Opere che parlano - P. è anche usato, nell’uso fam., nel senso di «avere come argomento, come trama» e ha pertanto, come sogg., un libro, un film e sim.: di che parlava il film che hai visto ieri? Sinon. più formali sono narrare e trattare, che, a differenza di p., possono essere anche trans.: il racconto narra le avventure (o delle avventure) di un orfano in giro per il mondo in cerca di fortuna. Anche raccontare (quasi sempre trans.) può essere impiegato in quasi tutti i contesti, ma raram. nelle interrogative: di che parlava l’aneddoto? – l’aneddoto raccontava le disavventure (o, più raram., delle disavventure) di suo padre.

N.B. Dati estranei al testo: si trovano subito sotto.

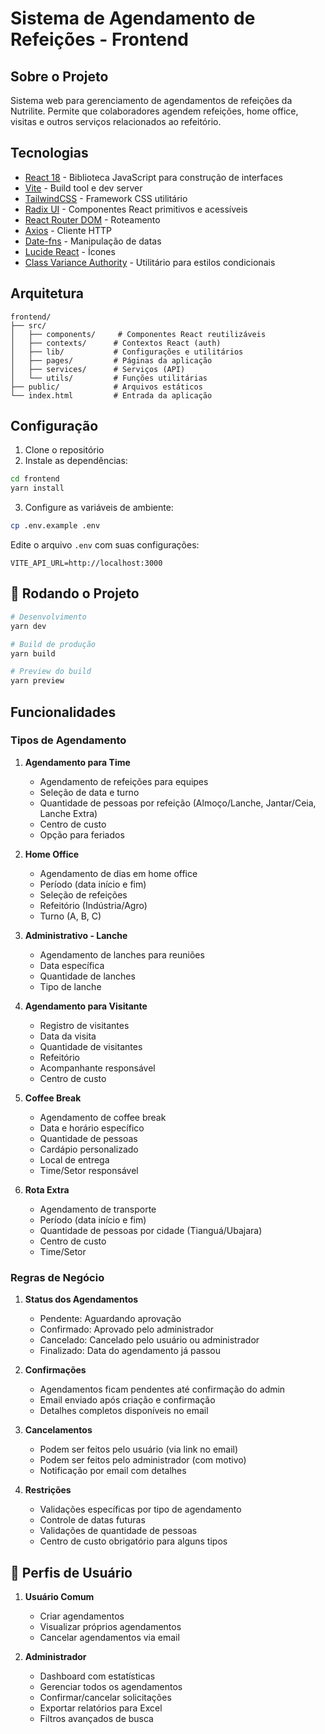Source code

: # Sistema de Agendamento de Refeições - Frontend

## Sobre o Projeto

Sistema web para gerenciamento de agendamentos de refeições da Nutrilite. Permite que colaboradores agendem refeições, home office, visitas e outros serviços relacionados ao refeitório.

## Tecnologias

- [React 18](https://reactjs.org/) - Biblioteca JavaScript para construção de interfaces
- [Vite](https://vitejs.dev/) - Build tool e dev server
- [TailwindCSS](https://tailwindcss.com/) - Framework CSS utilitário
- [Radix UI](https://www.radix-ui.com/) - Componentes React primitivos e acessíveis
- [React Router DOM](https://reactrouter.com/) - Roteamento
- [Axios](https://axios-http.com/) - Cliente HTTP
- [Date-fns](https://date-fns.org/) - Manipulação de datas
- [Lucide React](https://lucide.dev/) - Ícones
- [Class Variance Authority](https://cva.style/) - Utilitário para estilos condicionais

## Arquitetura

```
frontend/
├── src/
│   ├── components/     # Componentes React reutilizáveis
│   ├── contexts/      # Contextos React (auth)
│   ├── lib/           # Configurações e utilitários
│   ├── pages/         # Páginas da aplicação
│   ├── services/      # Serviços (API)
│   └── utils/         # Funções utilitárias
├── public/            # Arquivos estáticos
└── index.html         # Entrada da aplicação
```

## Configuração

1. Clone o repositório
2. Instale as dependências:
```bash
cd frontend
yarn install
```

3. Configure as variáveis de ambiente:
```bash
cp .env.example .env
```

Edite o arquivo `.env` com suas configurações:
```
VITE_API_URL=http://localhost:3000
```

## 🚀 Rodando o Projeto

```bash
# Desenvolvimento
yarn dev

# Build de produção
yarn build

# Preview do build
yarn preview
```

## Funcionalidades

### Tipos de Agendamento

1. **Agendamento para Time**
   - Agendamento de refeições para equipes
   - Seleção de data e turno
   - Quantidade de pessoas por refeição (Almoço/Lanche, Jantar/Ceia, Lanche Extra)
   - Centro de custo
   - Opção para feriados

2. **Home Office**
   - Agendamento de dias em home office
   - Período (data início e fim)
   - Seleção de refeições
   - Refeitório (Indústria/Agro)
   - Turno (A, B, C)

3. **Administrativo - Lanche**
   - Agendamento de lanches para reuniões
   - Data específica
   - Quantidade de lanches
   - Tipo de lanche

4. **Agendamento para Visitante**
   - Registro de visitantes
   - Data da visita
   - Quantidade de visitantes
   - Refeitório
   - Acompanhante responsável
   - Centro de custo

5. **Coffee Break**
   - Agendamento de coffee break
   - Data e horário específico
   - Quantidade de pessoas
   - Cardápio personalizado
   - Local de entrega
   - Time/Setor responsável

6. **Rota Extra**
   - Agendamento de transporte
   - Período (data início e fim)
   - Quantidade de pessoas por cidade (Tianguá/Ubajara)
   - Centro de custo
   - Time/Setor

### Regras de Negócio

1. **Status dos Agendamentos**
   - Pendente: Aguardando aprovação
   - Confirmado: Aprovado pelo administrador
   - Cancelado: Cancelado pelo usuário ou administrador
   - Finalizado: Data do agendamento já passou

2. **Confirmações**
   - Agendamentos ficam pendentes até confirmação do admin
   - Email enviado após criação e confirmação
   - Detalhes completos disponíveis no email

3. **Cancelamentos**
   - Podem ser feitos pelo usuário (via link no email)
   - Podem ser feitos pelo administrador (com motivo)
   - Notificação por email com detalhes

4. **Restrições**
   - Validações específicas por tipo de agendamento
   - Controle de datas futuras
   - Validações de quantidade de pessoas
   - Centro de custo obrigatório para alguns tipos

## 👥 Perfis de Usuário

1. **Usuário Comum**
   - Criar agendamentos
   - Visualizar próprios agendamentos
   - Cancelar agendamentos via email

2. **Administrador**
   - Dashboard com estatísticas
   - Gerenciar todos os agendamentos
   - Confirmar/cancelar solicitações
   - Exportar relatórios para Excel
   - Filtros avançados de busca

Parola - Parola è il sost. più generico per intendere il prodotto del parlare o dello scrivere. In determinate situazioni si preferiscono sost. più specifici. Termine o vocabolo designano per lo più parole legate a determinati lessici o comunque le parole considerate nell’ambito di un determinato contesto: termine tecnico, letterario; vocabolo, vocabolo improprio. G. Leopardi distingueva, com’è noto, tra parole e termini, attribuendo ai secondi maggior precisione e quindi minor appropriatezza per il linguaggio poetico, che invece preferisce parole più vaghe, dal senso sfumato: le parole [...] non presentano la sola idea dell’oggetto significato, ma quando più quando meno immagini accessorie. Ed è pregio sommo della lingua l’aver di queste parole. Le voci scientifiche presentano la nuda e circoscritta idea di quel tale oggetto, e perciò si chiamano termini perché determinano e definiscono la cosa da tutte le parti. Quanto più una lingua abbonda di parole, tanto più è adatta alla letteratura e alla bellezza. D’ambito linguistico è lemma, sost. che designa propriam. la parola, per lo più in neretto, messa all’inizio di una voce di un vocabolario: mettere una parola a lemma. È detta anche articolo, entrata, esponente o più spesso voce. Si può parlare di lemmi anche indipendentemente dai vocabolari, intendendo la parola ricondotta alla sua forma-tipo, così come sarebbe se fosse voce di un vocabolario: vai, andiamo e vanno sono tre forme dell’unico lemma andare.